> **Required work**
Every record must appear in the response exactly as given.

════

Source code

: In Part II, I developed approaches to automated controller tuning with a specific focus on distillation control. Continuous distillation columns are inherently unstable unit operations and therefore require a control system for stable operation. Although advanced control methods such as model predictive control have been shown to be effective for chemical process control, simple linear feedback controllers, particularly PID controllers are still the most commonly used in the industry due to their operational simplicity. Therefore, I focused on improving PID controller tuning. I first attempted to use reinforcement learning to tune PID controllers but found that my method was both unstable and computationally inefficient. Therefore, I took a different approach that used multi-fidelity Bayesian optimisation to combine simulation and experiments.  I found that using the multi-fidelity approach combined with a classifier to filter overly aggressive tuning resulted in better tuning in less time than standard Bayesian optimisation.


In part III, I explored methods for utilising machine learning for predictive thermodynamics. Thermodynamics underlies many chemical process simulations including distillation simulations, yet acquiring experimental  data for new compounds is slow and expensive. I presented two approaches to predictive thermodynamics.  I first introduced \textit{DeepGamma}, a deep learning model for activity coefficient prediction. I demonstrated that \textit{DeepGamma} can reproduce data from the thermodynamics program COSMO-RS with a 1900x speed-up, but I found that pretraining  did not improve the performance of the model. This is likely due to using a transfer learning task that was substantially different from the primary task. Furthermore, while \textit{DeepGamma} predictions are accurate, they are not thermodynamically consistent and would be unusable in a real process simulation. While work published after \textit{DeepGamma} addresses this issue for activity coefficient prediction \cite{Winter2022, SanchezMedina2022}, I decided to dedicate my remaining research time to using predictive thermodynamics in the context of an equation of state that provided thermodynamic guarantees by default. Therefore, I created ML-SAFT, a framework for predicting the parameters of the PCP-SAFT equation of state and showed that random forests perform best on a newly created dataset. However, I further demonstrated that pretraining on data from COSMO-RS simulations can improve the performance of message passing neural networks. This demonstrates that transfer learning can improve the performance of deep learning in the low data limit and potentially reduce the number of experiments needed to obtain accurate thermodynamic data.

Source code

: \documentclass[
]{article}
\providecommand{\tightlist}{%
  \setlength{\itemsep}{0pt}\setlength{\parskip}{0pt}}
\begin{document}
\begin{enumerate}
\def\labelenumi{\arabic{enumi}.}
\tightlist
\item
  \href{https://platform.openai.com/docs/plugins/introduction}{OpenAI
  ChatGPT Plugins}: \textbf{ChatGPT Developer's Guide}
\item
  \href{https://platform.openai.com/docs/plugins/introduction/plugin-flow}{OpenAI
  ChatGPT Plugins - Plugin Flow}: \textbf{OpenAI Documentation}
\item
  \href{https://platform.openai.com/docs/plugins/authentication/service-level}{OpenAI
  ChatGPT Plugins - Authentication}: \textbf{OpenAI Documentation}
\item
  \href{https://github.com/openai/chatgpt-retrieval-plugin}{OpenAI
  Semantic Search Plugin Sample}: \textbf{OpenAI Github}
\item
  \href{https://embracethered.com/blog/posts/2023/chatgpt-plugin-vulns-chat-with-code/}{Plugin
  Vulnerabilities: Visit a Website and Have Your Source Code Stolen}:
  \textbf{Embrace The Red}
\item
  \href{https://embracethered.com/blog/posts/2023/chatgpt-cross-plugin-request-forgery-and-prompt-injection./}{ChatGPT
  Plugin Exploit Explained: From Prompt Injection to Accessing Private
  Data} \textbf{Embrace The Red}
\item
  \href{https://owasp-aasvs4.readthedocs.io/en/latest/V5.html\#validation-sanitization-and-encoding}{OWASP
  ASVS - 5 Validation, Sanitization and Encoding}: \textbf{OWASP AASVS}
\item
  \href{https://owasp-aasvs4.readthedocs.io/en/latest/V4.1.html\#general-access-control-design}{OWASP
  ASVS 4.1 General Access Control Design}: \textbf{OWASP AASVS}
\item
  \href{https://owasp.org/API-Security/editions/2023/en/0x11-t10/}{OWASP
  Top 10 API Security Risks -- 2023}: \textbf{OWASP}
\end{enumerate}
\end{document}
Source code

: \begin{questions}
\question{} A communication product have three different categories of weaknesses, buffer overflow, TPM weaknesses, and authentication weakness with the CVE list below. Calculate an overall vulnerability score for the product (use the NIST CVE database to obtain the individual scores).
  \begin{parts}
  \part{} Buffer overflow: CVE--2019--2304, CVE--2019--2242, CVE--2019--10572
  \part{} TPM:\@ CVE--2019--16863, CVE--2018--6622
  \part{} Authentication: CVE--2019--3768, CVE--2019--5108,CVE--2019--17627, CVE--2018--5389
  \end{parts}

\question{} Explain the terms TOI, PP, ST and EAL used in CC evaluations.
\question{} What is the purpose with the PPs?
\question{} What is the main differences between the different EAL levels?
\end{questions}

════

> **Your response**
Source code

: In Part II, I developed approaches to automated controller tuning with a specific focus on distillation control. Continuous distillation columns are inherently unstable unit operations and therefore require a control system for stable operation. Although advanced control methods such as model predictive control have been shown to be effective for chemical process control, simple linear feedback controllers, particularly PID controllers are still the most commonly used in the industry due to their operational simplicity. Therefore, I focused on improving PID controller tuning. I first attempted to use reinforcement learning to tune PID controllers but found that my method was both unstable and computationally inefficient. Therefore, I took a different approach that used multi-fidelity Bayesian optimisation to combine simulation and experiments.  I found that using the multi-fidelity approach combined with a classifier to filter overly aggressive tuning resulted in better tuning in less time than standard Bayesian optimisation.


In part III, I explored methods for utilising machine learning for predictive thermodynamics. Thermodynamics underlies many chemical process simulations including distillation simulations, yet acquiring experimental  data for new compounds is slow and expensive. I presented two approaches to predictive thermodynamics.  I first introduced \textit{DeepGamma}, a deep learning model for activity coefficient prediction. I demonstrated that \textit{DeepGamma} can reproduce data from the thermodynamics program COSMO-RS with a 1900x speed-up, but I found that pretraining  did not improve the performance of the model. This is likely due to using a transfer learning task that was substantially different from the primary task. Furthermore, while \textit{DeepGamma} predictions are accurate, they are not thermodynamically consistent and would be unusable in a real process simulation. While work published after \textit{DeepGamma} addresses this issue for activity coefficient prediction \cite{Winter2022, SanchezMedina2022}, I decided to dedicate my remaining research time to using predictive thermodynamics in the context of an equation of state that provided thermodynamic guarantees by default. Therefore, I created ML-SAFT, a framework for predicting the parameters of the PCP-SAFT equation of state and showed that random forests perform best on a newly created dataset. However, I further demonstrated that pretraining on data from COSMO-RS simulations can improve the performance of message passing neural networks. This demonstrates that transfer learning can improve the performance of deep learning in the low data limit and potentially reduce the number of experiments needed to obtain accurate thermodynamic data.

Source code

: \documentclass[
]{article}
\providecommand{\tightlist}{%
  \setlength{\itemsep}{0pt}\setlength{\parskip}{0pt}}
\begin{document}
\begin{enumerate}
\def\labelenumi{\arabic{enumi}.}
\tightlist
\item
  \href{https://platform.openai.com/docs/plugins/introduction}{OpenAI
  ChatGPT Plugins}: \textbf{ChatGPT Developer's Guide}
\item
  \href{https://platform.openai.com/docs/plugins/introduction/plugin-flow}{OpenAI
  ChatGPT Plugins - Plugin Flow}: \textbf{OpenAI Documentation}
\item
  \href{https://platform.openai.com/docs/plugins/authentication/service-level}{OpenAI
  ChatGPT Plugins - Authentication}: \textbf{OpenAI Documentation}
\item
  \href{https://github.com/openai/chatgpt-retrieval-plugin}{OpenAI
  Semantic Search Plugin Sample}: \textbf{OpenAI Github}
\item
  \href{https://embracethered.com/blog/posts/2023/chatgpt-plugin-vulns-chat-with-code/}{Plugin
  Vulnerabilities: Visit a Website and Have Your Source Code Stolen}:
  \textbf{Embrace The Red}
\item
  \href{https://embracethered.com/blog/posts/2023/chatgpt-cross-plugin-request-forgery-and-prompt-injection./}{ChatGPT
  Plugin Exploit Explained: From Prompt Injection to Accessing Private
  Data} \textbf{Embrace The Red}
\item
  \href{https://owasp-aasvs4.readthedocs.io/en/latest/V5.html\#validation-sanitization-and-encoding}{OWASP
  ASVS - 5 Validation, Sanitization and Encoding}: \textbf{OWASP AASVS}
\item
  \href{https://owasp-aasvs4.readthedocs.io/en/latest/V4.1.html\#general-access-control-design}{OWASP
  ASVS 4.1 General Access Control Design}: \textbf{OWASP AASVS}
\item
  \href{https://owasp.org/API-Security/editions/2023/en/0x11-t10/}{OWASP
  Top 10 API Security Risks -- 2023}: \textbf{OWASP}
\end{enumerate}
\end{document}
Source code

: \begin{questions}
\question{} A communication product have three different categories of weaknesses, buffer overflow, TPM weaknesses, and authentication weakness with the CVE list below. Calculate an overall vulnerability score for the product (use the NIST CVE database to obtain the individual scores).
  \begin{parts}
  \part{} Buffer overflow: CVE--2019--2304, CVE--2019--2242, CVE--2019--10572
  \part{} TPM:\@ CVE--2019--16863, CVE--2018--6622
  \part{} Authentication: CVE--2019--3768, CVE--2019--5108,CVE--2019--17627, CVE--2018--5389
  \end{parts}

\question{} Explain the terms TOI, PP, ST and EAL used in CC evaluations.
\question{} What is the purpose with the PPs?
\question{} What is the main differences between the different EAL levels?
\end{questions}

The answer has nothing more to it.